FORCE MAJEURE: If ever there was a shot to make Alfred Hitchcock jealous, it's the one that makes "Force Majeure." A family, on vacation in the French Alps, lunches at a mountaintop restaurant. They and the other skiers, sunning on a deck, gaze at an avalanche deliberately set off high above. But as the rolling cloud of white comes closer and closer, the spectacle becomes a terrifying threat. How the family — a handsome couple with two young children — reacts, and the aftermath to that moment are the substance of "Force Majeure." Whereas Hitchcock might have set such a moment in an alpine thriller, Swedish director Ruben Ostlund situates it in a wry portrait of a shamed patriarch — a black comedy about a dissolving marriage on the (snowcapped) rocks. (In select theaters.)

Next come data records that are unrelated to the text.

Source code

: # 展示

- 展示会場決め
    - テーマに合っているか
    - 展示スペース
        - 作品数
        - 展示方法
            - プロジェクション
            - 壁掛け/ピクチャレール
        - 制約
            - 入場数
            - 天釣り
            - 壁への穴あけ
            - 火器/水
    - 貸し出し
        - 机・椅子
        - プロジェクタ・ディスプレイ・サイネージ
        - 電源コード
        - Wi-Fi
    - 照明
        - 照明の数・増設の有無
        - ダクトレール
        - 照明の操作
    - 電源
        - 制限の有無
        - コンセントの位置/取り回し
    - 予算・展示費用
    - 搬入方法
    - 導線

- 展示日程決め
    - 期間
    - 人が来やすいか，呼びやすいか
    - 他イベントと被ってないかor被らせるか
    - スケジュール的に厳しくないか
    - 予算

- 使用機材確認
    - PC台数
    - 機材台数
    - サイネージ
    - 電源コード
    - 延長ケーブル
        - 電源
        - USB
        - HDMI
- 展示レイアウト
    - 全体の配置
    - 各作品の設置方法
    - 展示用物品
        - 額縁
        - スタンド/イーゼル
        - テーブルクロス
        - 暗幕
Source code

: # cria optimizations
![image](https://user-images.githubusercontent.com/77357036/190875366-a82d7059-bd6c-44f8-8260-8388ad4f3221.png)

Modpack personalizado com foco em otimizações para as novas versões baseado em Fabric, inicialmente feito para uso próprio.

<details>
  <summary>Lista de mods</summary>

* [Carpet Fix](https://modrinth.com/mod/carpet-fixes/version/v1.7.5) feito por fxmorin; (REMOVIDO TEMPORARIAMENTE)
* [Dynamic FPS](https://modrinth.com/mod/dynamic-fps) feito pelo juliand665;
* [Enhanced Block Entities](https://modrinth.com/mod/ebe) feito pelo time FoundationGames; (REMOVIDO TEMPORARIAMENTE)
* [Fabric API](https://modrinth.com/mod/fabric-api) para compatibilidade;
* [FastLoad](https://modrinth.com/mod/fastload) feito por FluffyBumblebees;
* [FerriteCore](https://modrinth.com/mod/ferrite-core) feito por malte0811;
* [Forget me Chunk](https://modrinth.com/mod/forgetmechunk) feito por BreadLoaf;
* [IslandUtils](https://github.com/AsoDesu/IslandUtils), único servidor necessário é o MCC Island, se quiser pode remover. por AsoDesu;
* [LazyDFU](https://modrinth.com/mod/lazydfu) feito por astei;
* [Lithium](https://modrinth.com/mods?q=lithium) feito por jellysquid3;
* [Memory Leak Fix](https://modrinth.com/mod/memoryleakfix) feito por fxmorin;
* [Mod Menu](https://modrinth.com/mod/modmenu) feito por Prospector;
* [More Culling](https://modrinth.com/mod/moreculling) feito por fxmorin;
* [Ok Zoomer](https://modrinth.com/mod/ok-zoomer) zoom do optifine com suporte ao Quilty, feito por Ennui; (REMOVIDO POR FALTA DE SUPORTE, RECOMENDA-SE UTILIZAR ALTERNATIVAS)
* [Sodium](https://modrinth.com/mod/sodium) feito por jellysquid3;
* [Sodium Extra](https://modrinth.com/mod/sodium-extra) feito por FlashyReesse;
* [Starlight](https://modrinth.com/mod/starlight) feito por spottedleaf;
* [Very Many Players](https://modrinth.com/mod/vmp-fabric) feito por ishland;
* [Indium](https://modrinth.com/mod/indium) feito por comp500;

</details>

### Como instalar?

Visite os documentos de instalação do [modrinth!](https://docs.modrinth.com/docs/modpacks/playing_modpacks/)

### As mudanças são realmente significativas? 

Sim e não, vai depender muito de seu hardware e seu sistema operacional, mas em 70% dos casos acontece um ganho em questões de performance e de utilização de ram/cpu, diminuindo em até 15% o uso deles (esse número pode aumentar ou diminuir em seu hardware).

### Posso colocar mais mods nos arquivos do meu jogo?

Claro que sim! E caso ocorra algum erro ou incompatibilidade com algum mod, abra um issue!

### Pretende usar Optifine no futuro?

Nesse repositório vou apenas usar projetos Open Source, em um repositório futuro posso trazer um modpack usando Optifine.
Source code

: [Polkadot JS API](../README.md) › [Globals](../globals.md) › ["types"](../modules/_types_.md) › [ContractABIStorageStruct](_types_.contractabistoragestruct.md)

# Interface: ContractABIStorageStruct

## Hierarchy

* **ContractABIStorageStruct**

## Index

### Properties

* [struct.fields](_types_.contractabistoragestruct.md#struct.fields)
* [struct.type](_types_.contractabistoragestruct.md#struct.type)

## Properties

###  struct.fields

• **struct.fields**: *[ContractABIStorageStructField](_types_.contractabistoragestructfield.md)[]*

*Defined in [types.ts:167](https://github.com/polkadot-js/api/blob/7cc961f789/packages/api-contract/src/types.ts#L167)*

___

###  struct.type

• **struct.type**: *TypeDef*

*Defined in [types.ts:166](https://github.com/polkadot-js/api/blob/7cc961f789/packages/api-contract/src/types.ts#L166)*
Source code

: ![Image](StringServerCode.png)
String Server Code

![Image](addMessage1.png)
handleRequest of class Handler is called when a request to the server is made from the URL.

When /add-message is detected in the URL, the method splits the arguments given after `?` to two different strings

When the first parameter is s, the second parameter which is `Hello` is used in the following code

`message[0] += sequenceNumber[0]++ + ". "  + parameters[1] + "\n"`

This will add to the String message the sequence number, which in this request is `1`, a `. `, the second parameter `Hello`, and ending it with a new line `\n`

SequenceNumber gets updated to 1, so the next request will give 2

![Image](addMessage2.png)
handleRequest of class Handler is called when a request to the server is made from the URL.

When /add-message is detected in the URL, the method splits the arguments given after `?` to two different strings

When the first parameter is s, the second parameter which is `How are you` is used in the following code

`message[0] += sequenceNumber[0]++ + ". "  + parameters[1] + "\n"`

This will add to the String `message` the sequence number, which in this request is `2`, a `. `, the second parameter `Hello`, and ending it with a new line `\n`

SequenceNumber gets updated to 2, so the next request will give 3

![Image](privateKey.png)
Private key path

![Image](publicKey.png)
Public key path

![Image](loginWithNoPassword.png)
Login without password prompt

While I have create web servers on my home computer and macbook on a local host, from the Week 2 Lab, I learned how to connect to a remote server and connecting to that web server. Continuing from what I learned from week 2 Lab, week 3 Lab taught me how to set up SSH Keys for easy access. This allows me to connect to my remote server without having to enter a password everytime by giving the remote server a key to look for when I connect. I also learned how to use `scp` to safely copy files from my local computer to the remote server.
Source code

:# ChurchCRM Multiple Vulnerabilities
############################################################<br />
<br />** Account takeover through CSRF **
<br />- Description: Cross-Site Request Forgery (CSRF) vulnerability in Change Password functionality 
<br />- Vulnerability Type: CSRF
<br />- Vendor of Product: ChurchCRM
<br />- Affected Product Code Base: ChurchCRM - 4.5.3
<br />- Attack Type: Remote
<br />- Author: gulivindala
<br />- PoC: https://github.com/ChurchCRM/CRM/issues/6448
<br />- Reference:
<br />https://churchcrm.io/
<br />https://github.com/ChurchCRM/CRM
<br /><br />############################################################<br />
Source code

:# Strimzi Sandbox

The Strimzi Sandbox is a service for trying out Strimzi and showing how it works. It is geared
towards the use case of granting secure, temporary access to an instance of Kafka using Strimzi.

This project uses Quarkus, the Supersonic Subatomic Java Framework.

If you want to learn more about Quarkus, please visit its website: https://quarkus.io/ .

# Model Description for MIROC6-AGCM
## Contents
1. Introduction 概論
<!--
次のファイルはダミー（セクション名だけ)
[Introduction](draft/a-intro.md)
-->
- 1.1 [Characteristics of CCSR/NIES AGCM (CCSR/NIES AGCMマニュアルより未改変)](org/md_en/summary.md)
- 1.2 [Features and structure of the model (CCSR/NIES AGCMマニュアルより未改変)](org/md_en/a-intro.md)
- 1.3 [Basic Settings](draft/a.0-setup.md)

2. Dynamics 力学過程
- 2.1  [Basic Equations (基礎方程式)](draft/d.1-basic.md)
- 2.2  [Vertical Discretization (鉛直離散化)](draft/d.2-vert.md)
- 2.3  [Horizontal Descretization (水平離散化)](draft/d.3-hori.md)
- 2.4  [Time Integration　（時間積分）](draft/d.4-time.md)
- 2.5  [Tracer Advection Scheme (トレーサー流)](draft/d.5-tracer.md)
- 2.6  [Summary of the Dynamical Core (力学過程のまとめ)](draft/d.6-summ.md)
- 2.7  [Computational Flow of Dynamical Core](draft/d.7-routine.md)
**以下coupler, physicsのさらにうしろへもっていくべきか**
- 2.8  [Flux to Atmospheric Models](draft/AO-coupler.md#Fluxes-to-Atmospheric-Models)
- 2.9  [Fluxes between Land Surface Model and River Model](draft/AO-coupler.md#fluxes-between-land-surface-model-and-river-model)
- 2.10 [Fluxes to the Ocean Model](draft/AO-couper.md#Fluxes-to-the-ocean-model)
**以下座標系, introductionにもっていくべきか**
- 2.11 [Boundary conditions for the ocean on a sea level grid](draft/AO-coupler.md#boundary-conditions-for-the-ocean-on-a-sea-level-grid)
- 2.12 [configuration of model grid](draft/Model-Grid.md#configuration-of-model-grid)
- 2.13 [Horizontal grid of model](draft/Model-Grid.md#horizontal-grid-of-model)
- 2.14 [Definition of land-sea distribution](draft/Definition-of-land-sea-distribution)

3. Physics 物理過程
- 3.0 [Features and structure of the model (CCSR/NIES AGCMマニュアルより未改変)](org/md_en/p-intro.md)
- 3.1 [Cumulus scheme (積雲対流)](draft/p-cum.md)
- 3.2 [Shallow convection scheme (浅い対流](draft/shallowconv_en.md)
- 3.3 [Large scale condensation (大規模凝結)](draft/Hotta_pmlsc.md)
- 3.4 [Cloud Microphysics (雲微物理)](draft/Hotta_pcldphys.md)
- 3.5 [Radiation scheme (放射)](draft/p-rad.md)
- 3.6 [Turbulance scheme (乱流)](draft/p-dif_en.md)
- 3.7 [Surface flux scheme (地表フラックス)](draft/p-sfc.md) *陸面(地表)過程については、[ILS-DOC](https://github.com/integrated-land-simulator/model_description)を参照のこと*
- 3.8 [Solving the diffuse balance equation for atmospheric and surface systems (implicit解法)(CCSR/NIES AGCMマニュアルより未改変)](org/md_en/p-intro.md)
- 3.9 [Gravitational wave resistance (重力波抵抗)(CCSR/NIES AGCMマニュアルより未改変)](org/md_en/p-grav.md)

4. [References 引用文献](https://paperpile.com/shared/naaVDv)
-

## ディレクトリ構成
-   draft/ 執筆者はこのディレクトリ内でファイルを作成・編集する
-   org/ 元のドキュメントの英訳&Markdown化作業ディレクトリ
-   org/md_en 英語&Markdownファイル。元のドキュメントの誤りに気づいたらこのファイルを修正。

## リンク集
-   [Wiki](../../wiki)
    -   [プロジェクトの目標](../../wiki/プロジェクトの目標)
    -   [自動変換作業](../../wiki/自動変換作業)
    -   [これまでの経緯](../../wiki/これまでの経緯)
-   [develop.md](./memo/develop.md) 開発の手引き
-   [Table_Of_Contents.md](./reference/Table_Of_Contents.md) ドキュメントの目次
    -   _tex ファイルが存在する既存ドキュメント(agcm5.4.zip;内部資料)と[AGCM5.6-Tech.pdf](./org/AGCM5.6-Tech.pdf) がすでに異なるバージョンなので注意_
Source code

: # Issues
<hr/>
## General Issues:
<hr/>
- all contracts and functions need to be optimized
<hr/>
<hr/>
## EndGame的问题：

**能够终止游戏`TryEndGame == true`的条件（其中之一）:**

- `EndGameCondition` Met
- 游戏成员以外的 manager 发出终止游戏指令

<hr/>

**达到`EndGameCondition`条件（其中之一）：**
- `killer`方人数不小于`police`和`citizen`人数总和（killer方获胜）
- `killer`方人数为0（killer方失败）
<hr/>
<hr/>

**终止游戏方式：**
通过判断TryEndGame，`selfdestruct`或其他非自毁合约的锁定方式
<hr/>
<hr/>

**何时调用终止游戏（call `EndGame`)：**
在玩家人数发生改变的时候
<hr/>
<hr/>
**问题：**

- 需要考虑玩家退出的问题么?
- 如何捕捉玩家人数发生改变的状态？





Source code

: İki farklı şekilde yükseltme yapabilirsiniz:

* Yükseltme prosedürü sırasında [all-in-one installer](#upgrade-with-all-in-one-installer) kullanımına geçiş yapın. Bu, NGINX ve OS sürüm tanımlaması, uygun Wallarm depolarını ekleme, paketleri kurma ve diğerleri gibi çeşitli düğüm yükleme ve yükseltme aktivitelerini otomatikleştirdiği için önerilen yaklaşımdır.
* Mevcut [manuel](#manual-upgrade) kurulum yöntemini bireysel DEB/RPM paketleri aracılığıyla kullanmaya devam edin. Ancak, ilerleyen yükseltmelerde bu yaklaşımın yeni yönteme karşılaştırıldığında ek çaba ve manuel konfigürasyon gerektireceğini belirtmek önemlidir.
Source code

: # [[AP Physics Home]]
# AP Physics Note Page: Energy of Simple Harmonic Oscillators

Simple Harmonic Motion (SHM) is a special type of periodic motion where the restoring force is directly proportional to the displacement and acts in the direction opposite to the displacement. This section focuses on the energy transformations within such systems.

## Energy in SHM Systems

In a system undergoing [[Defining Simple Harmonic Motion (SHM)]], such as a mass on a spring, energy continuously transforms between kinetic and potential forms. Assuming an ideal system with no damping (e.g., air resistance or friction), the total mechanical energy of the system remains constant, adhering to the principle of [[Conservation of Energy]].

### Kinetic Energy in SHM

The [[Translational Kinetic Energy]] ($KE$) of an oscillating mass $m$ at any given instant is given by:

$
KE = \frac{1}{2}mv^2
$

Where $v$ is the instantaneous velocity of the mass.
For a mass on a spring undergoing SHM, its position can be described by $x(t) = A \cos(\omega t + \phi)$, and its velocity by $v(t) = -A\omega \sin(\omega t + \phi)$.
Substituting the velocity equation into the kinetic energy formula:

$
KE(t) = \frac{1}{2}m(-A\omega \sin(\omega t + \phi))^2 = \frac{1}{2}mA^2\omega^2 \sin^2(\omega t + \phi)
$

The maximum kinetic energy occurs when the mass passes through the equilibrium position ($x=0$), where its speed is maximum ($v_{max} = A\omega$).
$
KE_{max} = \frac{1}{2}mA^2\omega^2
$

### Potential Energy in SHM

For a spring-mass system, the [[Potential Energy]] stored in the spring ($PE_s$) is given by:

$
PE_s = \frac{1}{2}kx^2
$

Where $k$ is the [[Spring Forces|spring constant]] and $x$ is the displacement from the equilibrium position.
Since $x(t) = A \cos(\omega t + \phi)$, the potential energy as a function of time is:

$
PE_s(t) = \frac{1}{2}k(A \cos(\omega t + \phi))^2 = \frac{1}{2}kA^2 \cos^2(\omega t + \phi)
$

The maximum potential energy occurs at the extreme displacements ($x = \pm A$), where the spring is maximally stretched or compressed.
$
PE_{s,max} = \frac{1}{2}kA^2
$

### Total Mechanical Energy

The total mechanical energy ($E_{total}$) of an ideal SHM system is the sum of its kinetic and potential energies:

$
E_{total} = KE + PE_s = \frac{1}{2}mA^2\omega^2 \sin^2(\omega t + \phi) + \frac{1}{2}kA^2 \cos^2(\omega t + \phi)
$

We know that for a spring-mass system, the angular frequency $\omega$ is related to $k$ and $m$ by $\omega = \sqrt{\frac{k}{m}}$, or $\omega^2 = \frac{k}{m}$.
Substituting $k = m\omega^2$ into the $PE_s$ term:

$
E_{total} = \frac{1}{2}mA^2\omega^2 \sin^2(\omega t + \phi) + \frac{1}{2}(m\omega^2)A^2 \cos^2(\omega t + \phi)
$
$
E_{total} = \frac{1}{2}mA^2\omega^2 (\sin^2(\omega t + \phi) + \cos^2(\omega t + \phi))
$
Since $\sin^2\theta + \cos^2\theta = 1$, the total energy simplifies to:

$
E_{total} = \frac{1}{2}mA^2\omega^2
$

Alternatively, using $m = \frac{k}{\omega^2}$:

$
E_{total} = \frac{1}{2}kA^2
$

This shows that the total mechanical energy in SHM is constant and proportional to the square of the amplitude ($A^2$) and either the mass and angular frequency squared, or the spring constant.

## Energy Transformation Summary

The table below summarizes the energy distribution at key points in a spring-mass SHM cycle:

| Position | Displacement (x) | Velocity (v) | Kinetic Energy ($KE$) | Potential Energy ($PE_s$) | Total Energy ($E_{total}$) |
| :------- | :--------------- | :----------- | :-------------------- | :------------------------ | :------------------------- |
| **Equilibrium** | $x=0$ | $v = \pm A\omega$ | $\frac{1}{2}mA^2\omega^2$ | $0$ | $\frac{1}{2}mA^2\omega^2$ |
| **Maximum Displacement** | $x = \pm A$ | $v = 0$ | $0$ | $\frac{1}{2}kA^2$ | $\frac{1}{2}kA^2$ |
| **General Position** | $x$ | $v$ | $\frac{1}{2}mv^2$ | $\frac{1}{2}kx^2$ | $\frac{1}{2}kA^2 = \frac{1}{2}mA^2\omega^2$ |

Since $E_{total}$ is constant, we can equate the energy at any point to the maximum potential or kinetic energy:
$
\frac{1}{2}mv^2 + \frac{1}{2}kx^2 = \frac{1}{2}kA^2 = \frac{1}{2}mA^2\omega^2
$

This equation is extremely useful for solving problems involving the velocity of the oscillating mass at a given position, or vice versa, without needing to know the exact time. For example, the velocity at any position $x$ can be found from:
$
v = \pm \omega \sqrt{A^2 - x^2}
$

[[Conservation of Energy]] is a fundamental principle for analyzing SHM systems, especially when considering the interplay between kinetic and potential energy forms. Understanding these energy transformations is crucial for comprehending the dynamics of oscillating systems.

LISTEN UP PHILIP: The narration starts with a kick, from the first frame, as Philip Friedman (Jason Schwartzman) trudges angrily past slower sidewalk pedestrians. He's an up-and-coming New York novelist whose story is narrated in a particularly bookish way (voiced by Eric Bogosian). Philip is an ambitious young author whose extreme self-obsession is repellent to all (including the viewer) except for his mentor, the accomplished Philip Roth-like writer Ike Zimmerman (Jonathan Pryce). The film is a curious combination of the close-up intimacy of Cassavetes, yet narrated from an arch, literary remove. Writer-director Alex Ross Perry has said he wanted to write a screenplay as might have been penned by Roth, who hovers over the film like Obi Wan Kenobi. But Perry excels in capturing the toxic, self-defeating egoism of a driven, talented jerk — and the damage he leaves behind. (In select theaters.)

PRIDE: So often has the inspirational crowd-pleaser been done without much inspiration or pleasure that one as good as "Pride" can now slip below the radar. Perhaps we've grown suspicious of rousing tales from rural Britain, where boys dance their hearts out and steel workers strip. In "Pride," British director Matthew Warchus tells the true tale of when the U.K. miners' strike of the mid-'80s brought together two very different groups. Long accustomed to the bullying of police and Margaret Thatcher's government the miners are suffering, some of London's gay community lent their support to the Welsh workers. The miners variously reacted to the embrace with suspicion, angry refusal and gratitude. But the small group, called Lesbians & Gays Support the Miners — led by activist Mark Ashton (a winning Ben Schnetzer) and whose ranks include a flamboyant, disco-dancing Dominic West — have an undaunted generosity. The movie, about fighting for causes not just one's own, is an ode to empathy. (In select theaters.)